◆ **Your instructions**: Return, from the lines below, each one that includes the word "downloads".

◆ **Study material**:
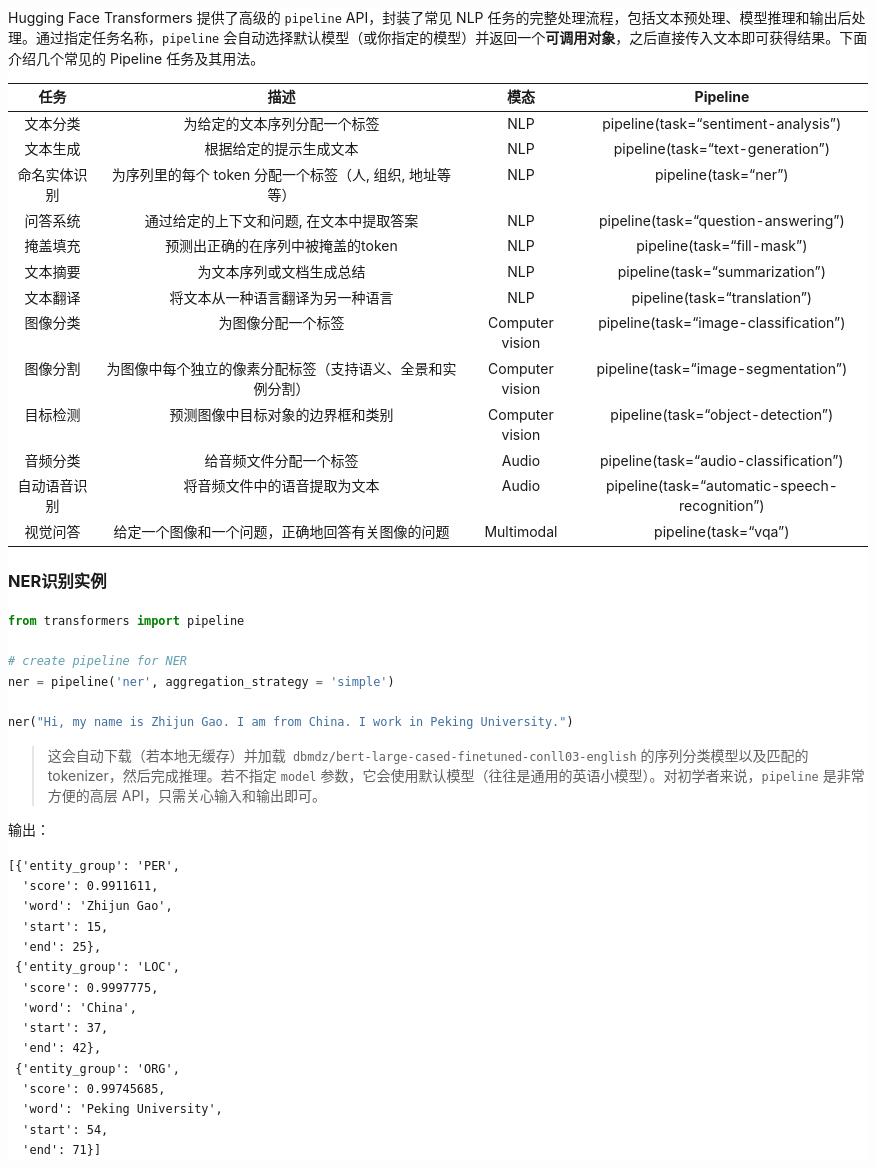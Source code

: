 Hugging Face Transformers 提供了高级的 `pipeline` API，封装了常见 NLP 任务的完整处理流程，包括文本预处理、模型推理和输出后处理。通过指定任务名称，`pipeline` 会自动选择默认模型（或你指定的模型）并返回一个**可调用对象**，之后直接传入文本即可获得结果。下面介绍几个常见的 Pipeline 任务及其用法。



|   **任务**   |                          **描述**                          |    **模态**     |                 **Pipeline**                  |
| :----------: | :--------------------------------------------------------: | :-------------: | :-------------------------------------------: |
|   文本分类   |                为给定的文本序列分配一个标签                |       NLP       |      pipeline(task=“sentiment-analysis”)      |
|   文本生成   |                   根据给定的提示生成文本                   |       NLP       |       pipeline(task=“text-generation”)        |
| 命名实体识别 |  为序列里的每个 token 分配一个标签（人, 组织, 地址等等）   |       NLP       |             pipeline(task=“ner”)              |
|   问答系统   |          通过给定的上下文和问题, 在文本中提取答案          |       NLP       |      pipeline(task=“question-answering”)      |
|   掩盖填充   |             预测出正确的在序列中被掩盖的token              |       NLP       |          pipeline(task=“fill-mask”)           |
|   文本摘要   |                  为文本序列或文档生成总结                  |       NLP       |        pipeline(task=“summarization”)         |
|   文本翻译   |              将文本从一种语言翻译为另一种语言              |       NLP       |         pipeline(task=“translation”)          |
|   图像分类   |                     为图像分配一个标签                     | Computer vision |     pipeline(task=“image-classification”)     |
|   图像分割   | 为图像中每个独立的像素分配标签（支持语义、全景和实例分割） | Computer vision |      pipeline(task=“image-segmentation”)      |
|   目标检测   |              预测图像中目标对象的边界框和类别              | Computer vision |       pipeline(task=“object-detection”)       |
|   音频分类   |                   给音频文件分配一个标签                   |      Audio      |     pipeline(task=“audio-classification”)     |
| 自动语音识别 |                将音频文件中的语音提取为文本                |      Audio      | pipeline(task=“automatic-speech-recognition”) |
|   视觉问答   |      给定一个图像和一个问题，正确地回答有关图像的问题      |   Multimodal    |             pipeline(task=“vqa”)              |



> 

### NER识别实例

```python
from transformers import pipeline

# create pipeline for NER
ner = pipeline('ner', aggregation_strategy = 'simple')

ner("Hi, my name is Zhijun Gao. I am from China. I work in Peking University.")
```

> 这会自动下载（若本地无缓存）并加载` dbmdz/bert-large-cased-finetuned-conll03-english` 的序列分类模型以及匹配的 tokenizer，然后完成推理。若不指定 `model` 参数，它会使用默认模型（往往是通用的英语小模型）。对初学者来说，`pipeline` 是非常方便的高层 API，只需关心输入和输出即可。



输出：

```
[{'entity_group': 'PER',
  'score': 0.9911611,
  'word': 'Zhijun Gao',
  'start': 15,
  'end': 25},
 {'entity_group': 'LOC',
  'score': 0.9997775,
  'word': 'China',
  'start': 37,
  'end': 42},
 {'entity_group': 'ORG',
  'score': 0.99745685,
  'word': 'Peking University',
  'start': 54,
  'end': 71}]
```
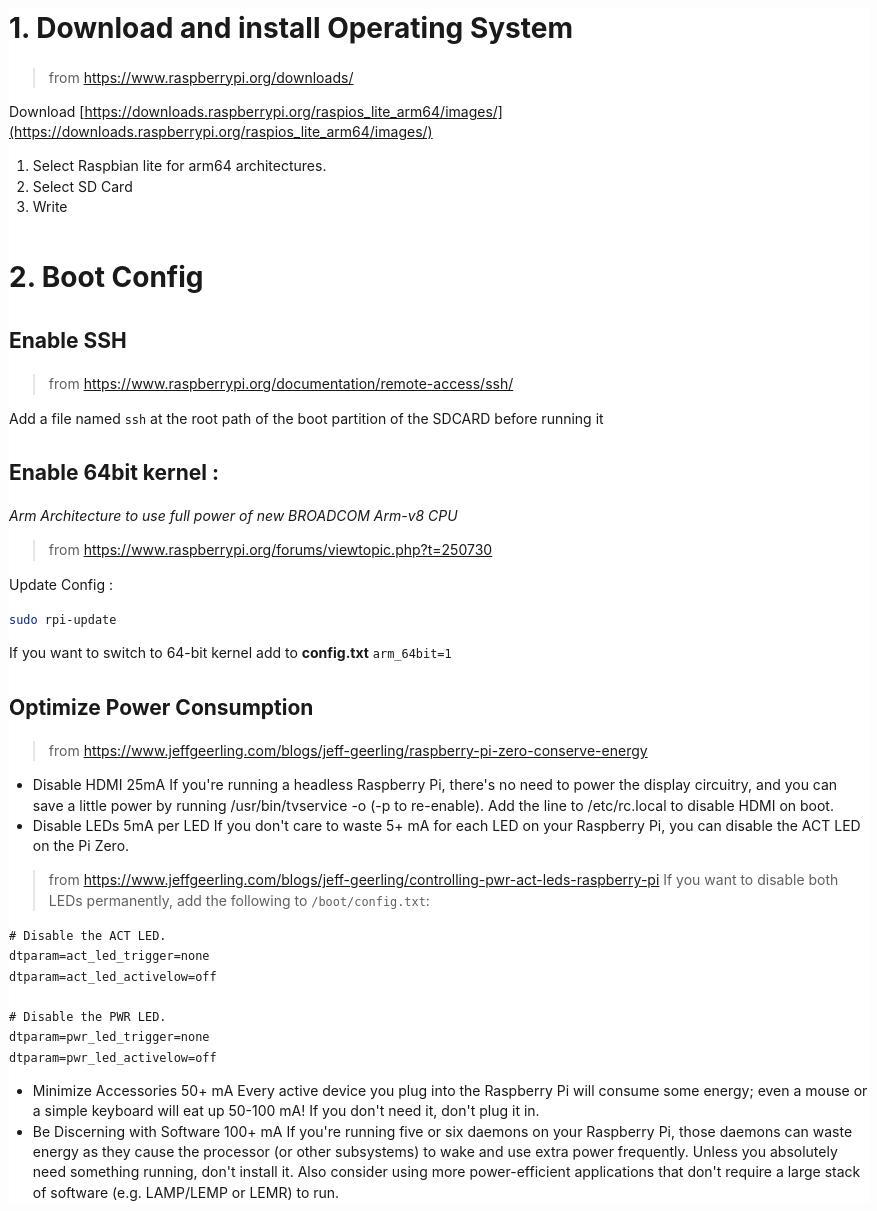 # 1. Download and install Operating System
> from https://www.raspberrypi.org/downloads/

Download [https://downloads.raspberrypi.org/raspios_lite_arm64/images/](https://downloads.raspberrypi.org/raspios_lite_arm64/images/)

1. Select Raspbian lite for arm64 architectures.
2. Select SD Card
3. Write

# 2. Boot Config

## Enable SSH 
> from https://www.raspberrypi.org/documentation/remote-access/ssh/

Add a file named `ssh` at the root path of the boot partition of the SDCARD before running it

## Enable 64bit kernel :
*Arm Architecture to use full power of new BROADCOM Arm-v8 CPU*
> from https://www.raspberrypi.org/forums/viewtopic.php?t=250730

Update Config : 
```bash
sudo rpi-update
```
If you want to switch to 64-bit kernel add to **config.txt**
`arm_64bit=1`

## Optimize Power Consumption
> from https://www.jeffgeerling.com/blogs/jeff-geerling/raspberry-pi-zero-conserve-energy

* Disable HDMI	25mA	If you're running a headless Raspberry Pi, there's no need to power the display circuitry, and you can save a little power by running /usr/bin/tvservice -o (-p to re-enable). Add the line to /etc/rc.local to disable HDMI on boot.
* Disable LEDs	5mA per LED	If you don't care to waste 5+ mA for each LED on your Raspberry Pi, you can disable the ACT LED on the Pi Zero.
> from https://www.jeffgeerling.com/blogs/jeff-geerling/controlling-pwr-act-leds-raspberry-pi
If you want to disable both LEDs permanently, add the following to `/boot/config.txt`:
```
# Disable the ACT LED.
dtparam=act_led_trigger=none
dtparam=act_led_activelow=off

# Disable the PWR LED.
dtparam=pwr_led_trigger=none
dtparam=pwr_led_activelow=off
```
* Minimize Accessories	50+ mA	Every active device you plug into the Raspberry Pi will consume some energy; even a mouse or a simple keyboard will eat up 50-100 mA! If you don't need it, don't plug it in.
* Be Discerning with Software	100+ mA	If you're running five or six daemons on your Raspberry Pi, those daemons can waste energy as they cause the processor (or other subsystems) to wake and use extra power frequently. Unless you absolutely need something running, don't install it. Also consider using more power-efficient applications that don't require a large stack of software (e.g. LAMP/LEMP or LEMR) to run.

◆ **Answer below**:
> from https://www.raspberrypi.org/downloads/
Download [https://downloads.raspberrypi.org/raspios_lite_arm64/images/](https://downloads.raspberrypi.org/raspios_lite_arm64/images/)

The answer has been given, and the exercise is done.